Work to complete: Read the entries below and pull out each line with the string "python".

Task inputs:
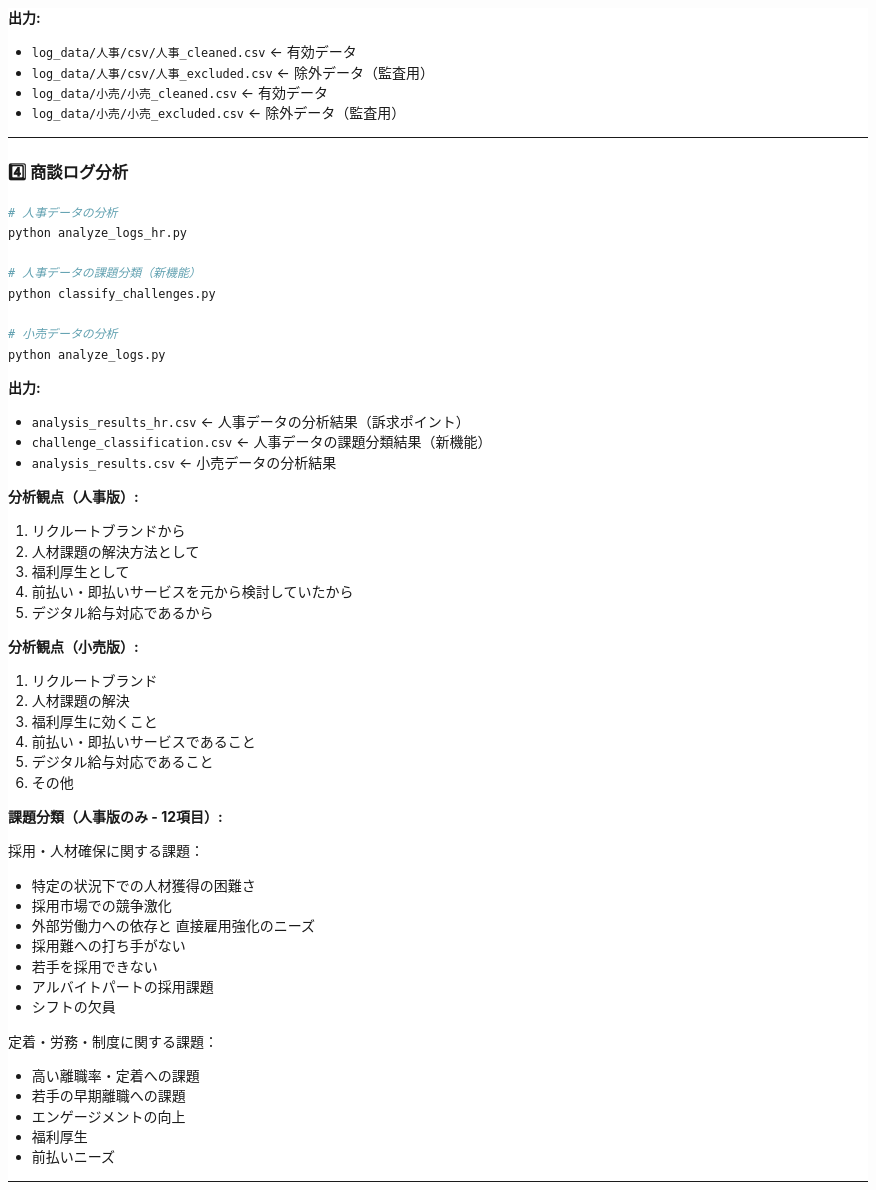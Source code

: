 **出力:**
- `log_data/人事/csv/人事_cleaned.csv` ← 有効データ
- `log_data/人事/csv/人事_excluded.csv` ← 除外データ（監査用）
- `log_data/小売/小売_cleaned.csv` ← 有効データ
- `log_data/小売/小売_excluded.csv` ← 除外データ（監査用）

---

### 4️⃣ 商談ログ分析

```bash
# 人事データの分析
python analyze_logs_hr.py

# 人事データの課題分類（新機能）
python classify_challenges.py

# 小売データの分析
python analyze_logs.py
```

**出力:**
- `analysis_results_hr.csv` ← 人事データの分析結果（訴求ポイント）
- `challenge_classification.csv` ← 人事データの課題分類結果（新機能）
- `analysis_results.csv` ← 小売データの分析結果

**分析観点（人事版）:**
1. リクルートブランドから
2. 人材課題の解決方法として
3. 福利厚生として
4. 前払い・即払いサービスを元から検討していたから
5. デジタル給与対応であるから

**分析観点（小売版）:**
1. リクルートブランド
2. 人材課題の解決
3. 福利厚生に効くこと
4. 前払い・即払いサービスであること
5. デジタル給与対応であること
6. その他

**課題分類（人事版のみ - 12項目）:**

採用・人材確保に関する課題：
- 特定の状況下での人材獲得の困難さ
- 採用市場での競争激化
- 外部労働力への依存と 直接雇用強化のニーズ
- 採用難への打ち手がない
- 若手を採用できない
- アルバイトパートの採用課題
- シフトの欠員

定着・労務・制度に関する課題：
- 高い離職率・定着への課題
- 若手の早期離職への課題
- エンゲージメントの向上
- 福利厚生
- 前払いニーズ

---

Response area:
python analyze_logs_hr.py
python classify_challenges.py
python analyze_logs.py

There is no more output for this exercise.